I Don’t Know But I Been Told / Steven Soderbergh Has Me Down Cold

By Matthew McConaughey's yellow crop top, I swear it!

I was fortunate enough to see Magic Mike in a theater under the second-best possible conditions; namely, on opening night sitting one row behind a group of sorority girls all gleefully blasted out of their minds on margaritas. (The best possible conditions would have been in an actual strip club with the stars in attendance; a woman can dream.) I myself was not inebriated for this particular viewing, but that was okay, because it meant that I could actually follow the plot. Plenty of my fellow Matthew McConaughey admirers will claim that they only watch this movie for the dance scenes—and in all fairness, they are some of the best put in a movie this century—but it doesn’t get enough credit for being one of the more honest portrayals of economic insecurity of late, either. Think about it: were you expecting to see someone being turned down for a bank loan in a male stripper movie? Magic Mike hinges around (and around and around) money far more than it does sex. We never do get to see what he has to do to get twenties, after all.

Which is okay; after watching what he does to get singles, our tiny wee brains might explode. I’ve read reviews of the premiere which revealed that audience members threw bills at the screen. Presumably, they were so caught up in Channing Tatum’s “Pony” routine that they hoped he would pop out and scoop up the rain.
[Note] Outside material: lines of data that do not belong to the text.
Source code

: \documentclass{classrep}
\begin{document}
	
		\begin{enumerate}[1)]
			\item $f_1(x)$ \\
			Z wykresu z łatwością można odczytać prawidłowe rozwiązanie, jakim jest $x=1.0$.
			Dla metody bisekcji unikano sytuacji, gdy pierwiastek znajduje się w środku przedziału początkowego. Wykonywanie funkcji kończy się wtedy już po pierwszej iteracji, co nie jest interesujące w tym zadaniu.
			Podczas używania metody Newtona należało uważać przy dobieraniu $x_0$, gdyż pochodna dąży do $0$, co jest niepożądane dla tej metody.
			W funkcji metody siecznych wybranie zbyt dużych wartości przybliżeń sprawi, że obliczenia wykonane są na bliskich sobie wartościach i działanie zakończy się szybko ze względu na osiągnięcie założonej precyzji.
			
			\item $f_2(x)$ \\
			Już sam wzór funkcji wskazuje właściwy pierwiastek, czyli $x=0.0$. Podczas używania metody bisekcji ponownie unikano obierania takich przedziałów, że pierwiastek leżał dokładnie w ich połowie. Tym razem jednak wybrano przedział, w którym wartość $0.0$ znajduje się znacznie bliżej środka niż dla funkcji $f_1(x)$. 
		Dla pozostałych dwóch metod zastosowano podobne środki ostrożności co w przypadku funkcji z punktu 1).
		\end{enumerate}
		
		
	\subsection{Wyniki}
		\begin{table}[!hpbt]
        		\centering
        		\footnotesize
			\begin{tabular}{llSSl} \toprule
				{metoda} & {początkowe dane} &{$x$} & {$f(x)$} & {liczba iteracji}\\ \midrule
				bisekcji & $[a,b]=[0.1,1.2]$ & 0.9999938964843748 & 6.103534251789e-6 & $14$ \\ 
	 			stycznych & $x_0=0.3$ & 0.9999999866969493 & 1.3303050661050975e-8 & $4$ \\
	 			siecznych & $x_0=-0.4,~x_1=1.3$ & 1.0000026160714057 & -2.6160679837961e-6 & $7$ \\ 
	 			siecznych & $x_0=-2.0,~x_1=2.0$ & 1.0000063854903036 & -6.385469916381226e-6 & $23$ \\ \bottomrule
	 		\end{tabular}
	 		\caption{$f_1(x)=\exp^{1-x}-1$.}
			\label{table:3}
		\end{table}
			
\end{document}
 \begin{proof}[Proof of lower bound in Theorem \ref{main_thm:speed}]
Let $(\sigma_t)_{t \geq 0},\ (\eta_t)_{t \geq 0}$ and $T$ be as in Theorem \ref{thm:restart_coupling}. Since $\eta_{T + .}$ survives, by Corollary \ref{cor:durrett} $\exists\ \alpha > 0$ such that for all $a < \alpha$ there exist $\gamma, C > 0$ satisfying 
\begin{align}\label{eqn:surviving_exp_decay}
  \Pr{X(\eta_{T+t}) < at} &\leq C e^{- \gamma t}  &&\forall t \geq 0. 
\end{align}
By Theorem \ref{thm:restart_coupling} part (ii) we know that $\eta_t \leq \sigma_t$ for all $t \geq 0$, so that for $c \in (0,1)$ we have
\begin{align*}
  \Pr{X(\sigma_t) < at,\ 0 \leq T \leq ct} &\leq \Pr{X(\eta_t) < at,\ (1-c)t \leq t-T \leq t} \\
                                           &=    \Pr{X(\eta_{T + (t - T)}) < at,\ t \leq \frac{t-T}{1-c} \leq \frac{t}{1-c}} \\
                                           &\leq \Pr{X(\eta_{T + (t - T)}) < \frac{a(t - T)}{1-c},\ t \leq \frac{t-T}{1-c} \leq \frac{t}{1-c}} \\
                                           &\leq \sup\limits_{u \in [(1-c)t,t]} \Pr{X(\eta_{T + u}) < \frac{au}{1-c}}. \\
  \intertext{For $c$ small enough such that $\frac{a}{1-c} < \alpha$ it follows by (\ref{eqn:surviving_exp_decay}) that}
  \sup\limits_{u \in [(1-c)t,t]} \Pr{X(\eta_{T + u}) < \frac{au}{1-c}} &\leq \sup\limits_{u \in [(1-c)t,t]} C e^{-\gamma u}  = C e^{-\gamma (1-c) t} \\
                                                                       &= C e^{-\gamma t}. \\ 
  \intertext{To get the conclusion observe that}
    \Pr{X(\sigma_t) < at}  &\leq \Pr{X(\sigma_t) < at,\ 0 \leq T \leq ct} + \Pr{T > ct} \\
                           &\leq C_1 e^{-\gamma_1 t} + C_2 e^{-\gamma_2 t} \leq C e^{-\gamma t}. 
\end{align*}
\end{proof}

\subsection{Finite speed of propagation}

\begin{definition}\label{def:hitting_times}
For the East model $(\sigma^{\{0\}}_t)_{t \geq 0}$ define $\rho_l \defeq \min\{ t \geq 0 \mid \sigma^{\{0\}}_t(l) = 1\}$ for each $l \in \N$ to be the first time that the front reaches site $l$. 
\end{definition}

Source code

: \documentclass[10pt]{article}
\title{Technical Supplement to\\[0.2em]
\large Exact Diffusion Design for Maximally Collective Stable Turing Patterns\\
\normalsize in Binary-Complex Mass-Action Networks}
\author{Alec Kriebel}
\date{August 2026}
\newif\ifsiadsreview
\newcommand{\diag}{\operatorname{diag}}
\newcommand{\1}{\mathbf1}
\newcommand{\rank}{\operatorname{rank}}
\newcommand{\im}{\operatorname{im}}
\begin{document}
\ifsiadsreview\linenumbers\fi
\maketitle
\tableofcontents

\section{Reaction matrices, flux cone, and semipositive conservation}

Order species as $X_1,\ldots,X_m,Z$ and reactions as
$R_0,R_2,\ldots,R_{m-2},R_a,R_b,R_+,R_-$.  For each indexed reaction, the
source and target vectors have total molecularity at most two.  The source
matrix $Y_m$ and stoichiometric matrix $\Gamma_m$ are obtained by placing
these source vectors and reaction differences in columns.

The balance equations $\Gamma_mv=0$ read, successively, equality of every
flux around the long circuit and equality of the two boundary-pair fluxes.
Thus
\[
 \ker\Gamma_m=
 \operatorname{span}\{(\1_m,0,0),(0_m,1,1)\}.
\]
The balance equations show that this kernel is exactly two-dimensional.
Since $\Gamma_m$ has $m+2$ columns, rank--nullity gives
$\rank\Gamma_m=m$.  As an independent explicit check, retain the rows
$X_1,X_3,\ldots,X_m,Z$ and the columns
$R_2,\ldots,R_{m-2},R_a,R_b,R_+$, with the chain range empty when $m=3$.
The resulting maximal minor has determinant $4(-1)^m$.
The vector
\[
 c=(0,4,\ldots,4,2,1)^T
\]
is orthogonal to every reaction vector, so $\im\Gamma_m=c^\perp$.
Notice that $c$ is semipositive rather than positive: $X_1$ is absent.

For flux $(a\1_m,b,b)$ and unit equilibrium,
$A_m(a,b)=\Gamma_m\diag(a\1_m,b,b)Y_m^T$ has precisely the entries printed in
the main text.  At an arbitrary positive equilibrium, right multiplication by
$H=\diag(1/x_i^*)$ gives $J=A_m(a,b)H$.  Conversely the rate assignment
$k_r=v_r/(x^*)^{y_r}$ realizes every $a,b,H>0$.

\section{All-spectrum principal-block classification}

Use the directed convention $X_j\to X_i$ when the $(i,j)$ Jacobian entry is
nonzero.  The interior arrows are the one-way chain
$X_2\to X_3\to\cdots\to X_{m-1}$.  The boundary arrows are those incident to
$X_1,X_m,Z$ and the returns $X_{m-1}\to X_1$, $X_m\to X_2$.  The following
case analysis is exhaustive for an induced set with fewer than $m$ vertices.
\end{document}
And can you blame them?

(Side note: the only place you’re going to find better female gaze than that scene is either Twilight or Fifty Shades Darker. And neither of those has a mini-pig.)

Magic Mike certainly doesn’t get enough credit for being one of the more straightforward portrayals of female bisexuality this century, either. Olivia Munn’s Joanna is out to have a good time whenever possible, and Tampa clearly has endless possibilities. Yet she isn’t just the one-note sex-crazed stereotype I initially gave some side-eye to at the beginning of the movie; the scene near the end where she introduces Mike to her fiancé is at once quietly poignant and a giant stick in the eye to anyone who ever claimed that bi people can’t ever settle down and be satisfied.

If anything, Magic Mike comes down harder on the incessant jackhammering need for more more more that permeates our entire society. Our supposed protagonist Adam ends up one of the two antagonists by the end of the movie, not out of malice or conniving but through pure Y-chromosome stupidity and an inability to understand decimals. We knew the other antagonist was a snake as soon as we let him in. I love Matthew McConaughey’s portrayal of Dallas, but if he handed me a drink in a bar, there’s no way I’d touch it. Both men are entirely out for themselves and oblivious to the effect they have on anyone in their vicinity who isn’t a paid audience member: “You’re not just stripping. You are fulfilling every woman’s wildest fantasies. You are the husband they never had. You are that dreamboat guy that never came along! You are the one night stand that they get to have, tonight, with you on stage…”

And there, in one ironic sexist statement, you have the reason for Magic Mike’s $167.2 million box office haul: the fantasy that I and the entire row of Don Julio fans in front of me knew perfectly well was a fantasy but cheerfully waited months for and paid money to see, just like that fantasy for the anonymous audience members in the movie that allowed them to scream and hoot and holler at hot men they get pleasure from just by looking at them. Which is, in its most absolute distillation, exactly what film ought to be: something that you get pleasure from just by looking at it. It can be pleasure from seeing a heist click into place; it can be pleasure at watching a heartbreaking series of events go perfectly wrong in the service of a greater social message; it can be the simple pleasure of seeing any well-made movie on your screen.

It’s best when it involves the Weather Girls, though.